The Moon a Geologists Tale

Posted February 19th, 2009 by admin

This was my first lecture on my course last year – this write up origonally appeared on my personal blog with lots of excess geology ramblings in it!  It starts with me being almost late – ok well I was!

After double checking everything I was almost late as I was drinking tea and reading my book when Carina suddenly announced that it was quarter to six – eek! And I didn’t didn’t know my way out of her building! But as it happened I passed Ian Crawford (the lecture) going the wrong way. He hastily said he’d be back and scuttled off.

I found the room having picked up a scared undergraduate on rout who was looking for vertabrate paleo. I suddenly thought – woaw I’ve not done geology for about three and a half years – eek. I sat down everyone was silent. I managed to have to loudly rummage for my pen and paper. Then Ian arrived and we delved into the world of lunar geology.

To my suprise I guest correctly why the crater near the south pole on the farside is not nicely circular like the other mare (or seas – they are the dark patches you see). i probably didn’t use the right terms but I said it had been erroded by other impactors. Yay! I was right but a bit later I stared at the photos of thin section and could not recall the name of the minerals and lunar minerallogy is simple – really really simple. I was staring a Ca-rich plagioclase and pyroxenes and ilmentite. We even had them in cross polars – mew 🙁 And as for the spherals of orange olivine glass at least I remembered that an amorphous glass would come out black under cross polars (cross polars are like a filter on light transmitting microscopes).

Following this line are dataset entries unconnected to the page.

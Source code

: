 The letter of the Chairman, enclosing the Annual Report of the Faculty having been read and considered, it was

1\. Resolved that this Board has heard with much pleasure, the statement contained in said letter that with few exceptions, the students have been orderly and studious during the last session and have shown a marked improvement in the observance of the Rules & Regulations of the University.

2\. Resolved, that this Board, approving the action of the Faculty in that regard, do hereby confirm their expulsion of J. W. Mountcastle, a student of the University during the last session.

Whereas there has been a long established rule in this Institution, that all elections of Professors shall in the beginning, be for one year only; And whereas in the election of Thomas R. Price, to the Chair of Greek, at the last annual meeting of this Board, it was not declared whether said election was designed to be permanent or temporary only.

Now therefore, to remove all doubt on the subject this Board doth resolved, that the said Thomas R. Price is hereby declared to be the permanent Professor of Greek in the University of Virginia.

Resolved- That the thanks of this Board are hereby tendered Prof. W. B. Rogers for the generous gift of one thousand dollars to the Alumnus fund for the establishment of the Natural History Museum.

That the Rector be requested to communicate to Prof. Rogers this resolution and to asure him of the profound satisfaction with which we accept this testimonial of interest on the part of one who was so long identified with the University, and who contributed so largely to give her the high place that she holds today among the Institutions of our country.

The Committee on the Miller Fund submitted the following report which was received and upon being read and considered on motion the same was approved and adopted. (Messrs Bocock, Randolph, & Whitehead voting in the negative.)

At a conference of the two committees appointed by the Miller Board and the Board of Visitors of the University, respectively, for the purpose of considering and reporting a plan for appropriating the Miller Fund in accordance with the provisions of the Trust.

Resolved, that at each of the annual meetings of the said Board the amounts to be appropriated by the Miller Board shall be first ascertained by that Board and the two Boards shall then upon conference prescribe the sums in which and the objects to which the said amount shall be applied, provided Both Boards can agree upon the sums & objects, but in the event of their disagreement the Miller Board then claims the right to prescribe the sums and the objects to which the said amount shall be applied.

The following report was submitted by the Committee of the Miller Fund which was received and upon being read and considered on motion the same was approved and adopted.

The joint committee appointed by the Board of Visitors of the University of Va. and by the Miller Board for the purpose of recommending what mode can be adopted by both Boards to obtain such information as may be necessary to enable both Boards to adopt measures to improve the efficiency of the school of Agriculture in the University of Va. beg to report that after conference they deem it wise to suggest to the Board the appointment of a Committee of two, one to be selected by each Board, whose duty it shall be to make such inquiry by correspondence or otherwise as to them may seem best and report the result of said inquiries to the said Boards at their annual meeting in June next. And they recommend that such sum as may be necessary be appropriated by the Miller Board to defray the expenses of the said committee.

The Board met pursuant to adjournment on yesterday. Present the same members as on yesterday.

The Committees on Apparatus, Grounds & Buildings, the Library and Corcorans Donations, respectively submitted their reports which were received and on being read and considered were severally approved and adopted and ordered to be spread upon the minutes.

We did a bit on lunar stratigraphy where I actually interupted the class to ask a question – for those of you who know me well you’ll know I don’t do such things lightly as I get shy not to mention the class was over running from what he had origonally said. I asked if the graph was assuming a constant rate of impacts as the number of impact creators is used to date bits of the moons surface – this is obviously relative dating rather than absolute but I was sure that there would have been more impacts early on when there would have been more debris and therefore that would need to be accounted for.

I was pretty sure I had even seen somewhere in the distanct past something to do with a high early impact rate. I got a , ‘good question.’ Which I always consider a good thing to have said. He did however then point out that there where points on the graph showing the bore hole data brought back from the Apollo missions. In other words the graph was constrained by those data points which where radiometricaly dated (they had used isotopes and was therefore about as absolute as dating gets). This ment the graph was indeed showing that the impact rate had not been continious – I thought doh! I should have seen that!

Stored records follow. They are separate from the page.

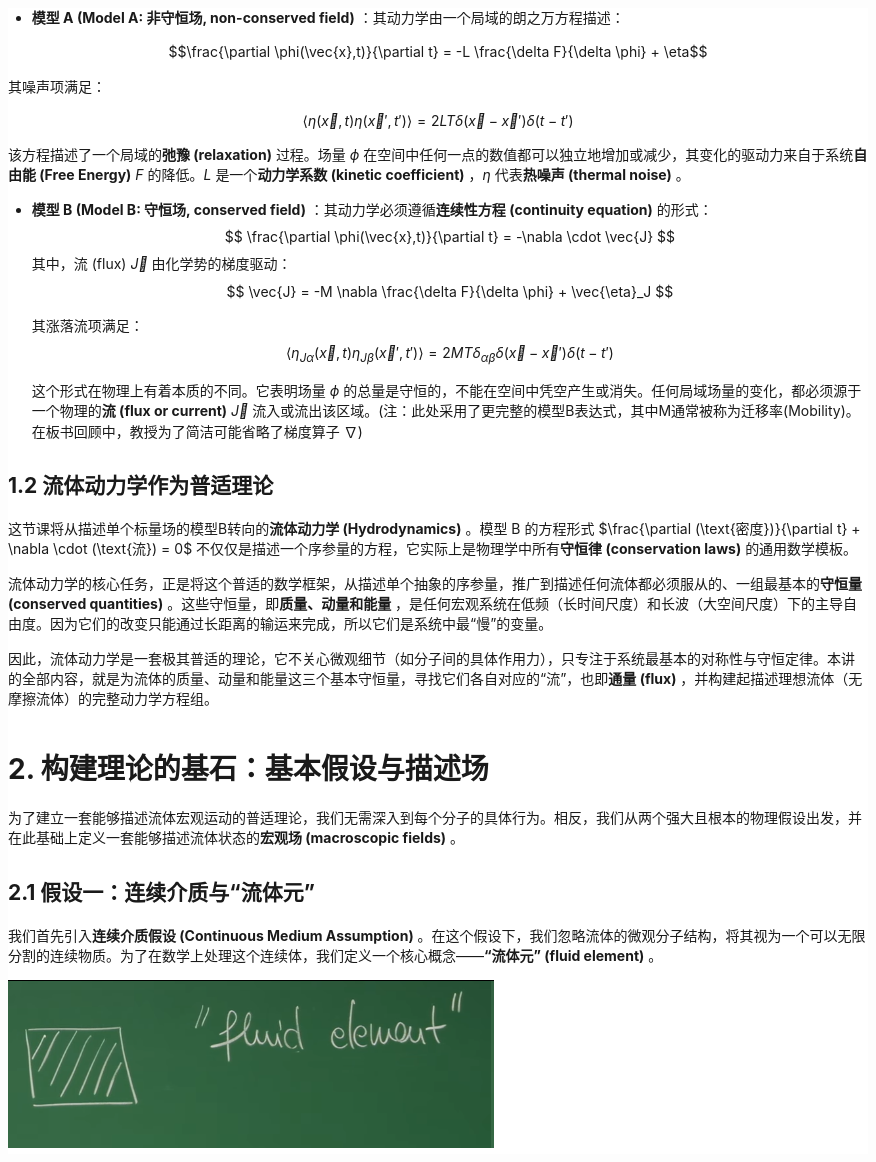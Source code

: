 * **模型 A (Model A: 非守恒场, non-conserved field)** ：其动力学由一个局域的朗之万方程描述：

$$\frac{\partial \phi(\vec{x},t)}{\partial t} = -L \frac{\delta F}{\delta \phi} + \eta$$

其噪声项满足：

$$\langle \eta(\vec{x}, t) \eta(\vec{x}', t') \rangle = 2LT \delta(\vec{x} - \vec{x}') \delta(t - t')$$

该方程描述了一个局域的**弛豫 (relaxation)** 过程。场量 $\phi$ 在空间中任何一点的数值都可以独立地增加或减少，其变化的驱动力来自于系统**自由能 (Free Energy)** $F$ 的降低。$L$ 是一个**动力学系数 (kinetic coefficient)** ，$\eta$ 代表**热噪声 (thermal noise)** 。

* **模型 B (Model B: 守恒场, conserved field)** ：其动力学必须遵循**连续性方程 (continuity equation)** 的形式：
    $$
    \frac{\partial \phi(\vec{x},t)}{\partial t} = -\nabla \cdot \vec{J}
    $$
    其中，流 (flux) $\vec{J}$ 由化学势的梯度驱动：
    $$
    \vec{J} = -M \nabla \frac{\delta F}{\delta \phi} + \vec{\eta}_J
    $$
    

    其涨落流项满足：
    $$
    \langle \eta_{J\alpha}(\vec{x}, t) \eta_{J\beta}(\vec{x}', t') \rangle = 2MT \delta_{\alpha\beta} \delta(\vec{x} - \vec{x}') \delta(t - t')
    $$
    

    这个形式在物理上有着本质的不同。它表明场量 $\phi$ 的总量是守恒的，不能在空间中凭空产生或消失。任何局域场量的变化，都必须源于一个物理的**流 (flux or current)** $\vec{J}$ 流入或流出该区域。(注：此处采用了更完整的模型B表达式，其中M通常被称为迁移率(Mobility)。在板书回顾中，教授为了简洁可能省略了梯度算子 $\nabla$​)

## 1.2 流体动力学作为普适理论

这节课将从描述单个标量场的模型B转向的**流体动力学 (Hydrodynamics)** 。模型 B 的方程形式 $\frac{\partial (\text{密度})}{\partial t} + \nabla \cdot (\text{流}) = 0$ 不仅仅是描述一个序参量的方程，它实际上是物理学中所有**守恒律 (conservation laws)** 的通用数学模板。

流体动力学的核心任务，正是将这个普适的数学框架，从描述单个抽象的序参量，推广到描述任何流体都必须服从的、一组最基本的**守恒量 (conserved quantities)** 。这些守恒量，即**质量、动量和能量** ，是任何宏观系统在低频（长时间尺度）和长波（大空间尺度）下的主导自由度。因为它们的改变只能通过长距离的输运来完成，所以它们是系统中最“慢”的变量。

因此，流体动力学是一套极其普适的理论，它不关心微观细节（如分子间的具体作用力），只专注于系统最基本的对称性与守恒定律。本讲的全部内容，就是为流体的质量、动量和能量这三个基本守恒量，寻找它们各自对应的“流”，也即**通量 (flux)** ，并构建起描述理想流体（无摩擦流体）的完整动力学方程组。

# 2. 构建理论的基石：基本假设与描述场

为了建立一套能够描述流体宏观运动的普适理论，我们无需深入到每个分子的具体行为。相反，我们从两个强大且根本的物理假设出发，并在此基础上定义一套能够描述流体状态的**宏观场 (macroscopic fields)** 。

## 2.1 假设一：连续介质与“流体元”

我们首先引入**连续介质假设 (Continuous Medium Assumption)** 。在这个假设下，我们忽略流体的微观分子结构，将其视为一个可以无限分割的连续物质。为了在数学上处理这个连续体，我们定义一个核心概念——**“流体元” (fluid element)** 。


![课堂板书截图](../../../assets/images/remote/b9f94dbd-5136-4330-b3c0-d6e6e0b35a8f-837c7521cb.png)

However he did point out that the number of data points was pathetically small. This is also the data they use to date all the other bodies in the solar system but as far as I could tell its all guestamets and is very very relative. Like assume more impacts on mars per time unit becuase its bigger – I mean how do you actually scale something like that? Also I would have thought that proximaty to say an asteroid belt and/or large bodies such as a gas giant would affect the rate of impact on a planetary surface. I found myself hooked – I want to find out more. So much so that I spent the train journey home (which was itself very eventful) reading the papers I’d got about isotopic abundence in the moon.

Even once I got home which was gone 1 o’clock in the morning, I couldn’t stop and carried on reading.